Havana, Cuba (CNN) — The tourists snapping photos of shiny classic American cars driving down Havana's seafront boulevard were oblivious to the much rarer site flying just over their heads: a drone.
The Cubans who took notice though, not used to seeing such aircraft, waved and took out their cell phones to snap pictures as the drone buzzed over them.
Drones are virtually non-existent in Cuba, where the often-secretive government so far has all but banned the flying cameras.
Visitors have reported having their drones taken away at customs upon arrival on the island.
Journalists coming to cover Pope Frances' visit to Cuba in September received a written warning from the Cuban government to leave their drones at home.
But this year a group of Cuban techies who for years had been building their own aircraft, were granted the first permission to fly drones throughout the island to help promote Cuba's growing tourism industry.
Typical reaction: Wow!
"Everyone, Cuban or foreigner, as soon as they see the video their first reaction is always the same: Wow!" says photographer Fredy Landa, who became fascinated by aerial photography after watching bootleg versions of international movies available on the Cuban black market.
"When I saw movies, usually American movies," he says, "you'd see the aerial photography, and I'd like the 'making of 'the film almost as much as the film itself."
Inspired by Hollywood, Landa and a group of friends -- all engineers from his neighborhood in Havana -- began building their own aircraft.
First they made small wooden planes and mini-helicopters.
Then they attempted a drone.
Ingenious building methods
The U.S. trade embargo on the island made getting parts difficult so they asked friends visiting China to bring back the pieces they needed in their luggage.
Other components they invented or adapted from decidedly non-aerodynamic items, like printers.
Their ingenuity is commonplace on an island where people regularly fashion homemade replacement parts to keep old cars running or build satellite dishes to watch international TV channels.
The first drone the group proudly showed off was larger and heavier than a commercially made model and had a GoPro attached to it for a camera.
But it flew.
"We experimented with different types of propellers and motors," says pilot Alejandro Perez de la Cruz. "It took us years."

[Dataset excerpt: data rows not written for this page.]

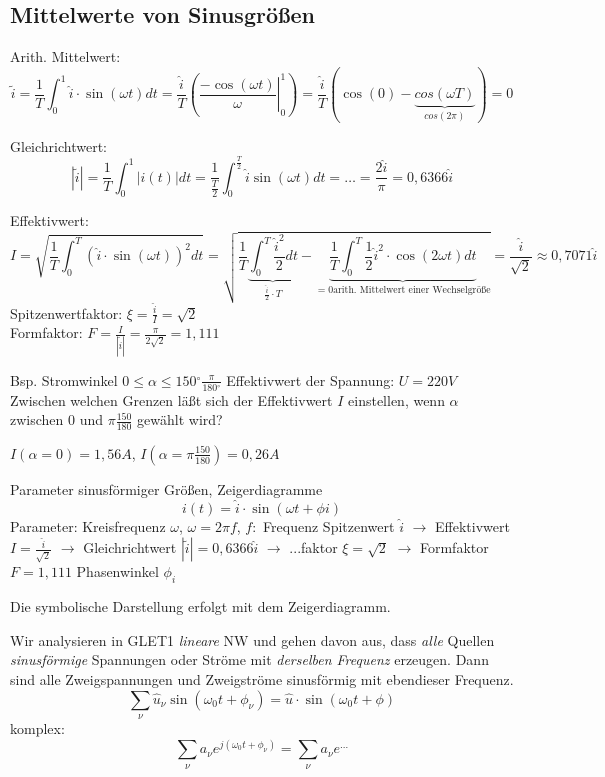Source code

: \documentclass[german]{article}
\newcommand{\degree}{\ensuremath{^\circ}}
\begin{document}
\subsection{Mittelwerte von Sinusgrößen}
Arith. Mittelwert:
	\[ \tilde{i} = \frac1T \int_0^1 \hat{i} \cdot \sin(\omega t) dt = \frac{\hat{i}}T \left( \left. \frac{- \cos(\omega t)}\omega \right|_0^1 \right) = \frac{\hat{i}}T \left( \cos(0) - \underbrace{cos(\omega T)}_{cos(2\pi)}\right) = 0 \]

Gleichrichtwert:
	\[ | \tilde{i} | = \frac1T \int_0^1 |i(t)| dt = \frac1{\frac{T}2} \int_0^{\frac{T}2} \hat{i} \sin(\omega t) dt = \ldots = \frac{2\hat{i}}\pi = 0,6366 \hat{i} \]

Effektivwert:
	\[ I = \sqrt{ \frac1T \int_0^T \left( \hat{i} \cdot \sin(\omega t) \right)^2 dt } = \sqrt{ \frac1T \underbrace{\int_0^T \frac{{\hat{i}}^2}2 dt}_{\frac{\hat{i}}2 \cdot T} - \underbrace{\frac1T \int_0^T \frac12 {\hat{i}}^2 \cdot \cos(2\omega t) dt}_{=0 \text{arith. Mittelwert einer Wechselgröße}} } = \frac{\hat{i}}{\sqrt{2}} \approx 0,7071 \hat{i}\]
	Spitzenwertfaktor: $\xi = \frac{\hat{i}}I = \sqrt{2}$ \\
	Formfaktor: $F = \frac{I}{|\tilde{i}|} = \frac{\pi}{2 \sqrt{2}} = 1,111$

Bsp. %
Stromwinkel $0 \leq \alpha \leq 150\degree \frac{\pi}{180\degree}$
Effektivwert der Spannung: $U = 220V$
Zwischen welchen Grenzen läßt sich der Effektivwert $I$ einstellen, wenn $\alpha$ zwischen $0$ und $\pi \frac{150}{180}$ gewählt wird?


$I(\alpha = 0) = 1,56 A$, $I(\alpha = \pi \frac{150}{180}) = 0,26A$

Parameter sinusförmiger Größen, Zeigerdiagramme
\[ i(t) = \hat{i} \cdot \sin(\omega t + \phi i) \]
Parameter: Kreisfrequenz $\omega$, $\omega = 2 \pi f$, $f:$ Frequenz
Spitzenwert $\hat{i}$
	$\rightarrow$ Effektivwert $I = \frac{\hat{i}}{\sqrt{2}}$
	$\rightarrow$ Gleichrichtwert $|\tilde{i}| = 0,6366 \hat{i}$
	$\rightarrow$ ...faktor $\xi = \sqrt{2}$
	$\rightarrow$ Formfaktor $F = 1,111$
Phasenwinkel $\phi_i$

Die symbolische Darstellung erfolgt mit dem Zeigerdiagramm.

Wir analysieren in GLET1 {\it lineare} NW und gehen davon aus, dass {\it alle} Quellen {\it sinusförmige} Spannungen oder Ströme mit {\it derselben Frequenz} erzeugen. Dann sind alle Zweigspannungen und Zweigströme sinusförmig mit ebendieser Frequenz.
\[ \sum_{\nu} \hat{u}_{\nu} \sin( \omega_0 t + \phi_{\nu} ) = \hat{u} \cdot \sin( \omega_0 t + \phi ) \]
komplex:
\[ \sum_{\nu} a_{\nu} e^{j(\omega_0 t + \phi_{\nu})} = \sum_{\nu} a_{\nu} e^{...} \] %
\end{document}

Footage catches eye of tourism officials
The payoff for all the hard work came when the group showed a video to tourism industry officials with images of a Cuba that had rarely been seen before.
"Finally, something new,'" Landa remembers the officials saying.
Since then, the group has flown their aircraft all over the island and captured stunning images from nearly every corner of Cuba.
Their video of hotels and beaches have been heavily featured in Cuban tourism advertisements and some of the island's top bands have hired them to film their music videos.
Cuba's drone pioneers say while they still face plenty of government red tape over where they can film, restrictions are slowly loosening as the island warms to new ways of doing things.
Landa says the group's dream is to put together an exhibition to be shown in other countries so more people can see the Cuba their aircraft has photographed.
"Why should we have to wait for a foreigner to do it when we Cubans can show the truly beautiful Cuba that we have," Landa said. "These are times to challenge ourselves and to try new things and that's what we are doing."